Today, though, those memories aren’t the thoughts that mostly fill my head.
Instead, it’s the sight of Elle dressed as she was earlier today, in those ridiculous shorty pajamas and that awful apron, spatula in hand.
I chuckle, thinking of it.
But barely suppressed laughter wasn’t my only reaction.
Standing there on her front stoop, part of me wanted to complete my mission as soon as possible and escape to the safety of my house.
Another part of me wanted something else. The part of me that remembered.
How her hair felt like handfuls of silk.
How her nipples rose under my touch, hard and needy.
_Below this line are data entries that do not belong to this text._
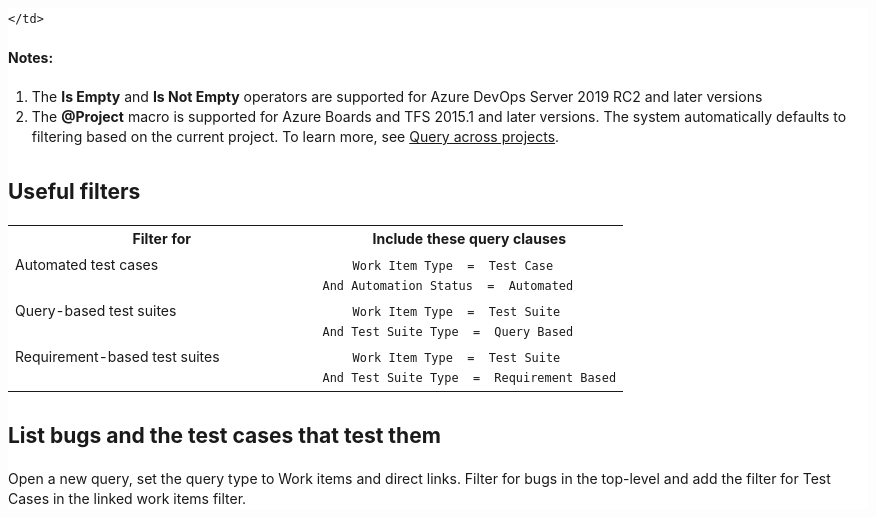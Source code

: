     </td>
</tr>
</tbody>
</table>

#### Notes:
1. The **Is Empty** and **Is Not Empty** operators are supported for Azure DevOps Server 2019 RC2 and later versions
2. The <strong>@Project</strong> macro is supported for Azure Boards and TFS 2015.1 and later versions. The system automatically defaults to filtering based on the current project. To learn more, see [Query across projects](using-queries.md#across-projects). 


## Useful filters 

<table width="100%">
<tbody valign="top">
<tr>
<th width="50%">Filter for</th>
<th width="50%">Include these query clauses</th>
</tr>
<tr>
<td>Automated test cases
</td>
<td>
&#160;&#160;&#160;&#160;&#160;&#160;&#160;&#160;<code>Work Item Type <em> = </em> Test Case</code><br/><code>And Automation Status <em> = </em> Automated</code><br/></td>
</tr>
<tr>
<td>Query-based test suites
</td>
<td>
&#160;&#160;&#160;&#160;&#160;&#160;&#160;&#160;<code>Work Item Type <em> = </em> Test Suite</code><br/><code>And Test Suite Type <em> = </em> Query Based</code><br/></td>
</tr>
<tr>
<td>Requirement-based test suites
</td>
<td>
&#160;&#160;&#160;&#160;&#160;&#160;&#160;&#160;<code>Work Item Type <em> = </em> Test Suite</code><br/><code>And Test Suite Type <em> = </em> Requirement Based</code><br/></td>
</tr>
</tbody>
</table>  

<a id="linked-bugs" />

## List bugs and the test cases that test them

Open a new query, set the query type to Work items and direct links. Filter for bugs in the top-level and add the filter for Test Cases in the linked work items filter. 
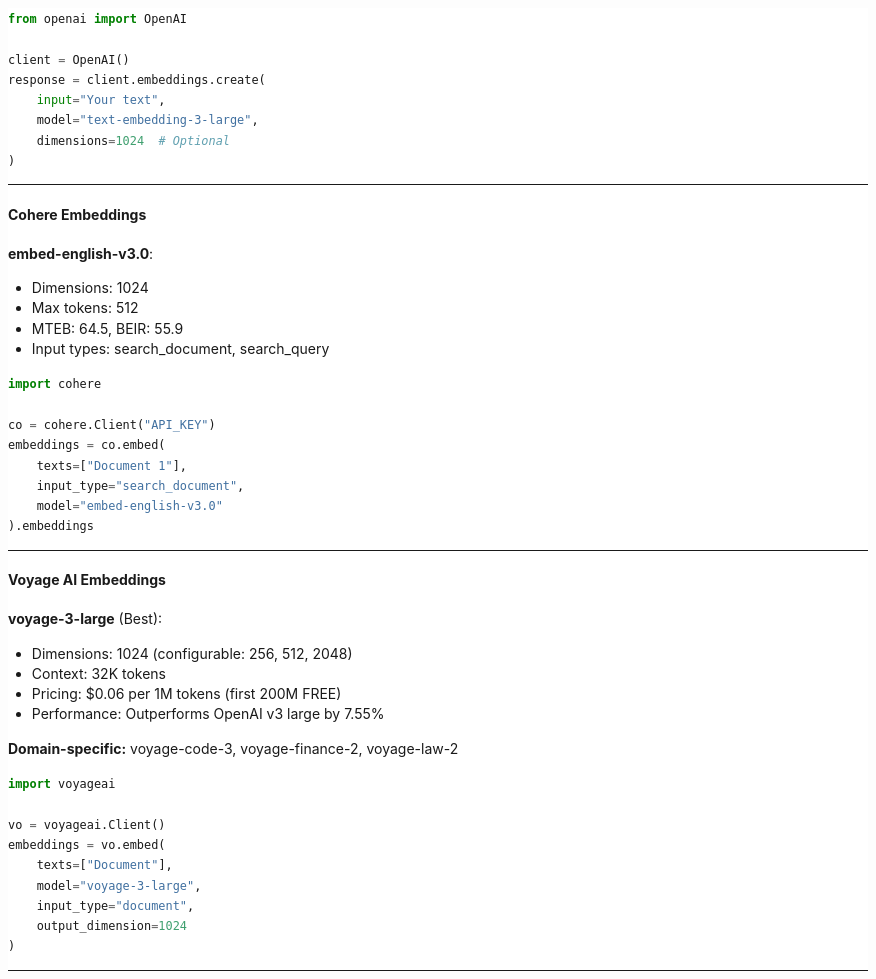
 ```python
from openai import OpenAI

client = OpenAI()
response = client.embeddings.create(
    input="Your text",
    model="text-embedding-3-large",
    dimensions=1024  # Optional
)
```

---

#### Cohere Embeddings

**embed-english-v3.0**:
- Dimensions: 1024
- Max tokens: 512
- MTEB: 64.5, BEIR: 55.9
- Input types: search_document, search_query

```python
import cohere

co = cohere.Client("API_KEY")
embeddings = co.embed(
    texts=["Document 1"],
    input_type="search_document",
    model="embed-english-v3.0"
).embeddings
```

---

#### Voyage AI Embeddings

**voyage-3-large** (Best):
- Dimensions: 1024 (configurable: 256, 512, 2048)
- Context: 32K tokens
- Pricing: $0.06 per 1M tokens (first 200M FREE)
- Performance: Outperforms OpenAI v3 large by 7.55%

**Domain-specific:** voyage-code-3, voyage-finance-2, voyage-law-2

```python
import voyageai

vo = voyageai.Client()
embeddings = vo.embed(
    texts=["Document"],
    model="voyage-3-large",
    input_type="document",
    output_dimension=1024
)
```

---
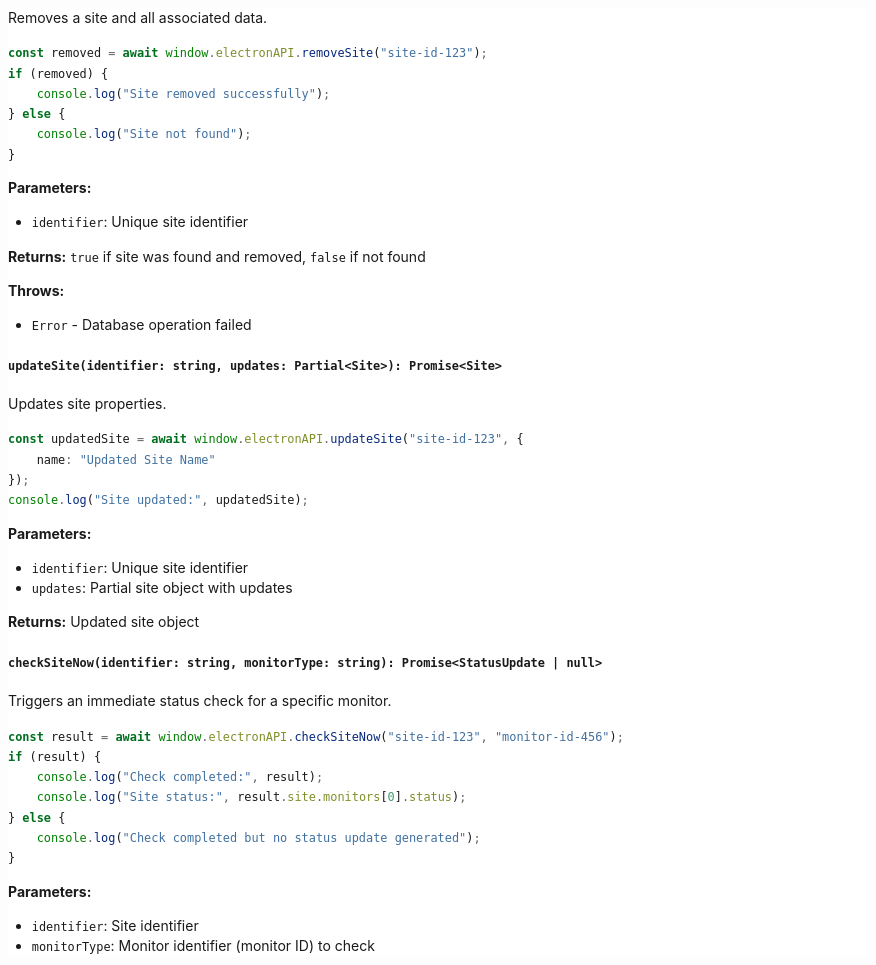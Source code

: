 Removes a site and all associated data.

```typescript
const removed = await window.electronAPI.removeSite("site-id-123");
if (removed) {
    console.log("Site removed successfully");
} else {
    console.log("Site not found");
}
```

**Parameters:**

- `identifier`: Unique site identifier

**Returns:** `true` if site was found and removed, `false` if not found

**Throws:**

- `Error` - Database operation failed

#### `updateSite(identifier: string, updates: Partial<Site>): Promise<Site>`

Updates site properties.

```typescript
const updatedSite = await window.electronAPI.updateSite("site-id-123", {
    name: "Updated Site Name"
});
console.log("Site updated:", updatedSite);
```

**Parameters:**

- `identifier`: Unique site identifier
- `updates`: Partial site object with updates

**Returns:** Updated site object

#### `checkSiteNow(identifier: string, monitorType: string): Promise<StatusUpdate | null>`

Triggers an immediate status check for a specific monitor.

```typescript
const result = await window.electronAPI.checkSiteNow("site-id-123", "monitor-id-456");
if (result) {
    console.log("Check completed:", result);
    console.log("Site status:", result.site.monitors[0].status);
} else {
    console.log("Check completed but no status update generated");
}
```

**Parameters:**

- `identifier`: Site identifier
- `monitorType`: Monitor identifier (monitor ID) to check
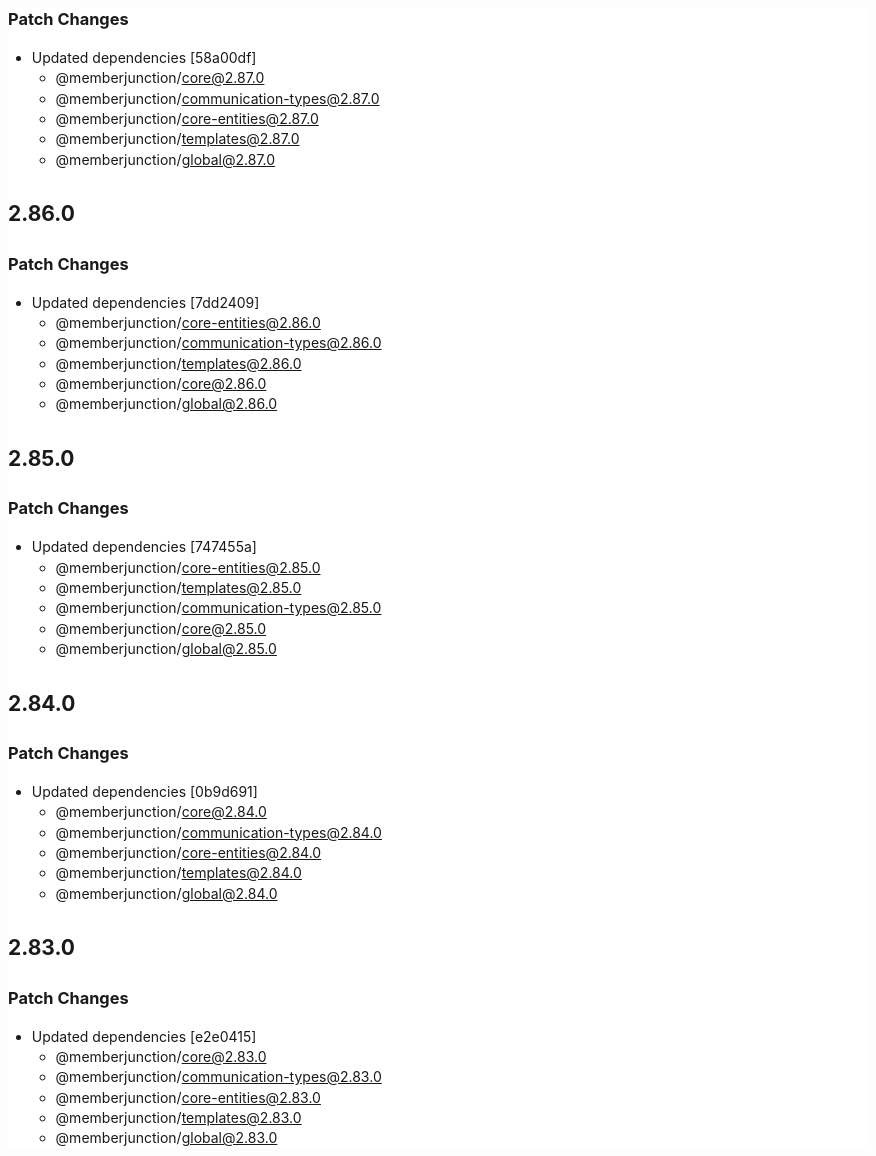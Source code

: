 ### Patch Changes

- Updated dependencies [58a00df]
  - @memberjunction/core@2.87.0
  - @memberjunction/communication-types@2.87.0
  - @memberjunction/core-entities@2.87.0
  - @memberjunction/templates@2.87.0
  - @memberjunction/global@2.87.0

## 2.86.0

### Patch Changes

- Updated dependencies [7dd2409]
  - @memberjunction/core-entities@2.86.0
  - @memberjunction/communication-types@2.86.0
  - @memberjunction/templates@2.86.0
  - @memberjunction/core@2.86.0
  - @memberjunction/global@2.86.0

## 2.85.0

### Patch Changes

- Updated dependencies [747455a]
  - @memberjunction/core-entities@2.85.0
  - @memberjunction/templates@2.85.0
  - @memberjunction/communication-types@2.85.0
  - @memberjunction/core@2.85.0
  - @memberjunction/global@2.85.0

## 2.84.0

### Patch Changes

- Updated dependencies [0b9d691]
  - @memberjunction/core@2.84.0
  - @memberjunction/communication-types@2.84.0
  - @memberjunction/core-entities@2.84.0
  - @memberjunction/templates@2.84.0
  - @memberjunction/global@2.84.0

## 2.83.0

### Patch Changes

- Updated dependencies [e2e0415]
  - @memberjunction/core@2.83.0
  - @memberjunction/communication-types@2.83.0
  - @memberjunction/core-entities@2.83.0
  - @memberjunction/templates@2.83.0
  - @memberjunction/global@2.83.0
How soft the skin of her inner thighs felt, rich and delicate, begging to be licked.
I wanted it again.
I wanted to unfasten the messy bun and let all that blond goodne
ss tumble down around her shoulders so I could run my fingers through it.
I wanted to untie her apron and let it drop to the floor, then brush her nipples to peaks through the thin cloth of her shorty pajamas, because I’d bet the farm she wasn’t wearing a bra.
I wanted to take my time running my hands—and my tongue—up the satin expanse of leg revealed beneath the shorty bottoms.
But it wasn’t the remembering or the physical craving that had me tied in knots.
No. It was how badly I’d wanted to knock on her door and tell her I’d changed my mind, that I’d happily accept her invitation to join her and the boys for pancakes.
How close I’d come to doing it.
Chapter 9
Elle
At 5:01, the doorbell rings.
Damn.
I was really, really, really hoping that Madden got home before Trevor showed up. Because the less conversation I have to make with Trevor, the better.
But about an hour ago, I got a message from Sawyer that said:
Running late. GPS says ETA 5:05.
No worries, I texted back. Trevor’s usually a few minutes late anyway.
No such luck.
Trevor stands on the front steps. He’s tall, almost six feet, built like a runner, with reddish-blond hair that tends toward wild and is too long right now. I used to love his hair too long. I would run my fingers through it, feeling the strands sift like sand.
Now I want to tell him to get it cut.
“Hi,” he says.
“Hi. Come in.”
If Madden were here, I would have pushed him out the door the instant Trevor’s car pulled up at the curb, hoping to forestall this awkwardness. And I probably would have succeeded, because Trevor’s no more eager to talk to me than I am to talk to him.
I can’t live a lie anymore.
That’s what he said to me. That he’d feel—every day for the rest of his life—that he was living a lie if he stayed with me instead of divorcing me and marrying Helen Bradley.